Entre captation effective et expression personnelle, Yutaka Takanashi s’assume à la fois comme un « chasseur d’images » et un « collectionneur de déchets » (p. 460). Kōji Taki déconstruit toute forme de composition pour privilégier le fragment sans cadrage ni point de vue fixes, dans la veine de Robert Capa et de William Klein. Takuma Nakahira questionne la vraisemblance photographique et, par ses prises de vue hallucinées, met en doute le rapport de l’image au regard et au réel. Attirés par les réalités crues du monde contemporain, le warholien Daidō Moriyama photographie des photographies. Il produit des copies de copies, pour interroger la réalité émanant d’images dupliquées et le rapport entre le regardeur et ce qu’il regarde.
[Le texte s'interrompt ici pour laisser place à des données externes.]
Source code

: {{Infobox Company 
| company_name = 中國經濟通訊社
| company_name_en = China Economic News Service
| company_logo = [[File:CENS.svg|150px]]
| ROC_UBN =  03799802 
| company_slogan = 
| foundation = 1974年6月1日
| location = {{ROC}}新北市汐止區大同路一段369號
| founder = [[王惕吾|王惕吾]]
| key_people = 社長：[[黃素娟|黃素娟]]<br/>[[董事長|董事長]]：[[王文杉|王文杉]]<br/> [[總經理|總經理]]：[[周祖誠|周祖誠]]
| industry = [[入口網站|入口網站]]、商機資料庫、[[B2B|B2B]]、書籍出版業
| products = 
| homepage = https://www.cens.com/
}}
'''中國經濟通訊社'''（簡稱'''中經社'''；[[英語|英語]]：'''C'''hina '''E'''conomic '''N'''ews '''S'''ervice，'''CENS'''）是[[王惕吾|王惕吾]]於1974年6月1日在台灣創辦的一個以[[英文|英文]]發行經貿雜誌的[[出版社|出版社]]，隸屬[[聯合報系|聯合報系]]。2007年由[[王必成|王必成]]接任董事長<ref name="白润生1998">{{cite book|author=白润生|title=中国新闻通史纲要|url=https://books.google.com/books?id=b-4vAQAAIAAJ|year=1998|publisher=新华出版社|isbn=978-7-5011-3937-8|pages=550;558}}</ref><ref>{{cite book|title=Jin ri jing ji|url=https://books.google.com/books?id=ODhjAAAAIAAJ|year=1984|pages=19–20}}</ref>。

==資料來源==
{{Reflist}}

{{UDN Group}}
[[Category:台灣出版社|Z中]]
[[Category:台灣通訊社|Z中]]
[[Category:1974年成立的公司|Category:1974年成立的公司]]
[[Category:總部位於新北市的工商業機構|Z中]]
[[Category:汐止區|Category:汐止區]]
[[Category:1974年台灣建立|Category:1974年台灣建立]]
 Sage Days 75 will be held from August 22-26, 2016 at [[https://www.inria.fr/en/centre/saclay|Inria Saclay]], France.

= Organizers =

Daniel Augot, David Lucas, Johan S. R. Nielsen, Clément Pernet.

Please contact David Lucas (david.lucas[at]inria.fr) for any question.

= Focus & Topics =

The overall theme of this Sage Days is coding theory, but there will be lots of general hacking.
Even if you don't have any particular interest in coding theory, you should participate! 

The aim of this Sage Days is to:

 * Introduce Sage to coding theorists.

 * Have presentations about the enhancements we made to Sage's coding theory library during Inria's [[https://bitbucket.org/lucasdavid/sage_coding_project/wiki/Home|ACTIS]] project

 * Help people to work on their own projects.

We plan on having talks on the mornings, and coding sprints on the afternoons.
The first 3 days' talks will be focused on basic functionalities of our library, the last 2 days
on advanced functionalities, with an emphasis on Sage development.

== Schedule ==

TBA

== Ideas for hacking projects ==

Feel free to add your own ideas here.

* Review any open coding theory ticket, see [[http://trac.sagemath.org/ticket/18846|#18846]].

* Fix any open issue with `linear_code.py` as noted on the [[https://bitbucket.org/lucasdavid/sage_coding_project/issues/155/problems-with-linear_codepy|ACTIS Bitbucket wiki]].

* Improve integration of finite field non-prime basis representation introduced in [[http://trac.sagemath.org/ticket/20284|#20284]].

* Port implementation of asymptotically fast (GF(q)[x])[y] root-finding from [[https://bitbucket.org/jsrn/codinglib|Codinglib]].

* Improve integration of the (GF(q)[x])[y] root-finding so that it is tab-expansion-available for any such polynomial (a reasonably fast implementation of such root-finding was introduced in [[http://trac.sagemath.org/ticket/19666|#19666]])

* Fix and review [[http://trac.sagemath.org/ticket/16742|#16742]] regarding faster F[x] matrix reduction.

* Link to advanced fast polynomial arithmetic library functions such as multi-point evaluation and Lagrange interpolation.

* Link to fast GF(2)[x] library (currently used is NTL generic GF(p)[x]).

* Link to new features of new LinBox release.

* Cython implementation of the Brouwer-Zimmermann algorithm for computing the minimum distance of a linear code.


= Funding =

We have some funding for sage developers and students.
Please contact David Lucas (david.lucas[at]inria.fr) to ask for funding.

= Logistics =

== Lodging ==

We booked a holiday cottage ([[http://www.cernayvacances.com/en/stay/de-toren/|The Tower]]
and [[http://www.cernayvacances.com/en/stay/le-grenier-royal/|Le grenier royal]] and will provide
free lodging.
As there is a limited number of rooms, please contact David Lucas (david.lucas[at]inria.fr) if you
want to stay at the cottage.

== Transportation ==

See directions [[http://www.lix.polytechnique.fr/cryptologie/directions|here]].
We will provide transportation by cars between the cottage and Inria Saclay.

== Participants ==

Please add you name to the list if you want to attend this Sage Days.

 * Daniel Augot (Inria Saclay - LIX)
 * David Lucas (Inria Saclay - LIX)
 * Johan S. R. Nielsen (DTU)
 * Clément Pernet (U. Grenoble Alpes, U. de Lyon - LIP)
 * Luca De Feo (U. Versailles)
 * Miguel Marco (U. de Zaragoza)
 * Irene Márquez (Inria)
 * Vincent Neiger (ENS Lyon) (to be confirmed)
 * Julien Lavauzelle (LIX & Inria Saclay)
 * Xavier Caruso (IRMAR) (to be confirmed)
Les contributeurs aux trois numéros de Provoke n’en appelaient pas à la lutte politique. Ils ambitionnaient plutôt de travailler sur le choc performatif de l’image, sur l’éveil d’une conscience critique. D’où le sous-titre de la revue, Matière à provoquer la pensée. Entre contestation de l’ordre établi et performance visuelle, leurs images cultivent une esthétique de la confusion, afin de déciller l’œil de l’esprit. Révoltés héroïques et vaincus de l’histoire, ces photographes-chiffonniers mettent l’exigence formelle au service de l’exploration phénoménologique d’une réalité urbaine surexposée et de plus en plus médiatisée. Ainsi travaillent-ils sur les corps charnels (le second numéro s’intitule « Eros »), le langage de la chair éprouvée. L’aventure sera nécessairement courte et fulgurante. D’une virulence indélébile.
par , le 19 septembre 2018
– Exposition Icônes de Mai 68. Les images ont une histoire, BNF, 17 avril-26 août 2018
– Jean Lacoste, « La Figure du chiffonnier chez Walter Benjamin », cours au Collège de France, 2016.
– Anne Wilkes Tucker et al., The History of Japanese Photography, Yale University Press, 2003.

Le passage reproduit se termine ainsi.